WHAT THIS TASK INVOLVES:
From the first line of the data down to the line bearing "- [HttpClient 支持HTTP/1.1和HTTP/2", output every line exactly and include no pictures.
──────── AVAILABLE RECORDS ────────
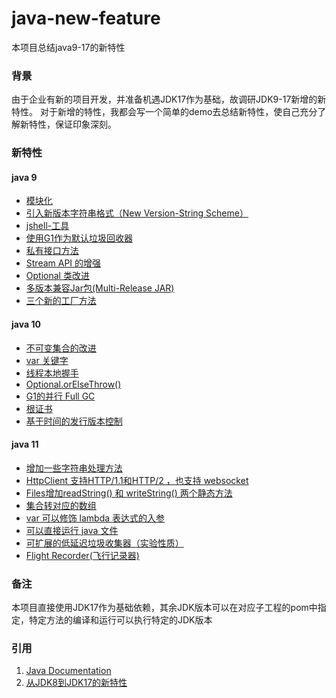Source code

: # java-new-feature

本项目总结java9-17的新特性

### 背景
由于企业有新的项目开发，并准备机遇JDK17作为基础，故调研JDK9-17新增的新特性。
对于新增的特性，我都会写一个简单的demo去总结新特性，使自己充分了解新特性，保证印象深刻。

### 新特性

#### java 9

- [模块化](./java9/oop-module-1/README.md)
- [引入新版本字符串格式（New Version-String Scheme）](./java9/README.md#2-新的版本字符串格式)
- [jshell-工具](./java9/README.md#3-jshell-工具)
- [使用G1作为默认垃圾回收器](./java9/README.md#4-使用g1作为默认垃圾回收器)
- [私有接口方法](./java9/README.md#5-私有接口方法)
- [Stream API 的增强](./java9/README.md#6-stream-api-的增强)
- [Optional 类改进](./java9/README.md#7-optional-类改进)
- [多版本兼容Jar包(Multi-Release JAR)](./java9/README.md#8-多版本兼容jar包multi-release-jar)
- [三个新的工厂方法](./java9/README.md#9-三个新的工厂方法)

#### java 10

- [不可变集合的改进](./java10/README.md#1-不可变集合的改进-icuzhetengimmutablecollectiontest)
- [var 关键字](./java10/README.md#2-var-关键字)
- [线程本地握手](./java10/README.md#3-线程本地握手thread-local-handshakes)
- [Optional.orElseThrow()](./java10/README.md#4-optionalorelsethrow)
- [G1的并行 Full GC ](./java10/README.md#5-g1的并行-full-gc-)
- [根证书](./java10/README.md#6-根证书)
- [基于时间的发行版本控制](./java10/README.md#7-基于时间的发行版本控制)

#### java 11

- [增加一些字符串处理方法](./java11/README.md#1-增加一些字符串处理方法)
- [HttpClient 支持HTTP/1.1和HTTP/2 ，也支持 websocket](./java11/README.md#2-httpclient-支持http11和http2-也支持-websocket)
- [Files增加readString() 和 writeString() 两个静态方法](./java11/README.md#3-files增加readstring-和-writestring-两个静态方法)
- [集合转对应的数组](./java11/README.md#4-集合转对应的数组)
- [var 可以修饰 lambda 表达式的入参](./java11/README.md#5-var-可以修饰-lambda-表达式的入参)
- [可以直接运行 java 文件](./java11/README.md#6-可以直接运行-java-文件)
- [可扩展的低延迟垃圾收集器（实验性质）](./java11/README.md#7-可扩展的低延迟垃圾收集器实验性质)
- [Flight Recorder(飞行记录器)](./java11/README.md#8-flight-recorder飞行记录器)
    
### 备注
本项目直接使用JDK17作为基础依赖，其余JDK版本可以在对应子工程的pom中指定，特定方法的编译和运行可以执行特定的JDK版本

### 引用

1. [Java Documentation](https://docs.oracle.com/en/java/)
2. [从JDK8到JDK17的新特性](https://www.zhihu.com/tardis/zm/art/585377119?source_id=1003)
────────
ANSWER BOX:
Source code

: # java-new-feature

本项目总结java9-17的新特性

### 背景
由于企业有新的项目开发，并准备机遇JDK17作为基础，故调研JDK9-17新增的新特性。
对于新增的特性，我都会写一个简单的demo去总结新特性，使自己充分了解新特性，保证印象深刻。

### 新特性

#### java 9

- [模块化](./java9/oop-module-1/README.md)
- [引入新版本字符串格式（New Version-String Scheme）](./java9/README.md#2-新的版本字符串格式)
- [jshell-工具](./java9/README.md#3-jshell-工具)
- [使用G1作为默认垃圾回收器](./java9/README.md#4-使用g1作为默认垃圾回收器)
- [私有接口方法](./java9/README.md#5-私有接口方法)
- [Stream API 的增强](./java9/README.md#6-stream-api-的增强)
- [Optional 类改进](./java9/README.md#7-optional-类改进)
- [多版本兼容Jar包(Multi-Release JAR)](./java9/README.md#8-多版本兼容jar包multi-release-jar)
- [三个新的工厂方法](./java9/README.md#9-三个新的工厂方法)

#### java 10

- [不可变集合的改进](./java10/README.md#1-不可变集合的改进-icuzhetengimmutablecollectiontest)
- [var 关键字](./java10/README.md#2-var-关键字)
- [线程本地握手](./java10/README.md#3-线程本地握手thread-local-handshakes)
- [Optional.orElseThrow()](./java10/README.md#4-optionalorelsethrow)
- [G1的并行 Full GC ](./java10/README.md#5-g1的并行-full-gc-)
- [根证书](./java10/README.md#6-根证书)
- [基于时间的发行版本控制](./java10/README.md#7-基于时间的发行版本控制)

#### java 11

- [增加一些字符串处理方法](./java11/README.md#1-增加一些字符串处理方法)
- [HttpClient 支持HTTP/1.1和HTTP/2 ，也支持 websocket](./java11/README.md#2-httpclient-支持http11和http2-也支持-websocket)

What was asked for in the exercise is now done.